At the 2017 SSA Annual Meeting, some of InSight’s scientists described how they are preparing for the historic landing, and what challenges may face InSight’s seismometer as it collects the first seismic records from Mars. While the technical aspects of building, delivering and shielding a Martian seismometer are considerable, the scientists also face a near lack of information about the planet’s seismic structure and activity. In a poster presentation prepared by Jet Propulsion Laboratory researcher Bruce Banerdt and colleagues, the researchers discussed their experiments on Earth that will help them interpret any seismic signals captured by the one deployed station, including how to block out any seismic “noise” generated by the seismometer itself, and how to separate and analyze seismic signals from those generated by meteorite impacts and the tidal pull of Mars’ moon Phobos.
In the coming decades, Mars won’t be the only target of planetary seismologists, who say seismological mapping of the shallow and deep interiors of other moons and planets will provide valuable information on the chemical and thermal make-up of planets and and how they may have evolved during the history of our Solar System.
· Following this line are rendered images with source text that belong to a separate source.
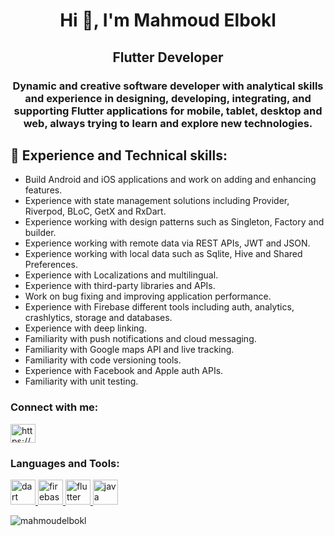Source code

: <h1 align="center">Hi 👋, I'm Mahmoud Elbokl</h1>
<h2 align="center">Flutter Developer</h2>
<h3 align="center">Dynamic and creative software developer with analytical skills and experience in designing, developing, integrating, and supporting Flutter applications for mobile, tablet, desktop and web, always trying to learn and explore new technologies.</h3>


## 🚀 Experience and Technical skills:
- Build Android and iOS applications and work on adding and enhancing features.
- Experience with state management solutions including Provider, Riverpod, BLoC, GetX and RxDart.
- Experience working with design patterns such as Singleton, Factory and builder.
- Experience working with remote data via REST APIs, JWT and JSON.
- Experience working with local data such as Sqlite, Hive and Shared Preferences.
- Experience with Localizations and multilingual.
- Experience with third-party libraries and APIs.
- Work on bug fixing and improving application performance.
- Experience with Firebase different tools including auth, analytics, crashlytics, storage and databases.
- Experience with deep linking.
- Familiarity with push notifications and cloud messaging.
- Familiarity with Google maps API and live tracking.
- Familiarity with code versioning tools.
- Experience with Facebook and Apple auth APIs.
- Familiarity with unit testing.


<p align="left">
<h3 align="left">Connect with me:</h3>
<a href="https://linkedin.com/in/https://www.linkedin.com/in/mahmoudelbokl/" target="blank"><img align="center" src="https://cdn.jsdelivr.net/npm/simple-icons@3.0.1/icons/linkedin.svg" alt="https://www.linkedin.com/in/mahmoudelbokl/" height="30" width="40" /></a>
</p>

<h3 align="left">Languages and Tools:</h3>
<p align="left"> <a href="https://dart.dev" target="_blank"> <img src="https://www.vectorlogo.zone/logos/dartlang/dartlang-icon.svg" alt="dart" width="40" height="40"/> </a> <a href="https://firebase.google.com/" target="_blank"> <img src="https://www.vectorlogo.zone/logos/firebase/firebase-icon.svg" alt="firebase" width="40" height="40"/> </a> <a href="https://flutter.dev" target="_blank"> <img src="https://www.vectorlogo.zone/logos/flutterio/flutterio-icon.svg" alt="flutter" width="40" height="40"/> </a> <a href="https://www.java.com" target="_blank">   <img src="https://www.vectorlogo.zone/logos/java/java-vertical.svg" alt="java" width="40" height="40"/> </a> </p>

<p><img align="left" src="https://github-readme-stats.vercel.app/api/top-langs/?username=mahmoudelbokl&layout=compact" alt="mahmoudelbokl" /></p>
The Moon and the “Icy Worlds” such as Jupiter’s Europa moon and Saturn’s Enceladus and Titan moons are also of intense interest, since the presumed liquid oceans beneath their frozen surfaces may harbor some form of life. Seismic data from these worlds could reveal more about how these liquid reservoirs were formed and how they may change over time. In their SSA presentation, Nicholas Schmerr of the University of Maryland and colleagues described new field observations and models of a small array of seismometers similar to what might someday be deployed to a place like Enceladus. Their data will help future missions determine the best places to land and operate in the harsh conditions of an Icy World.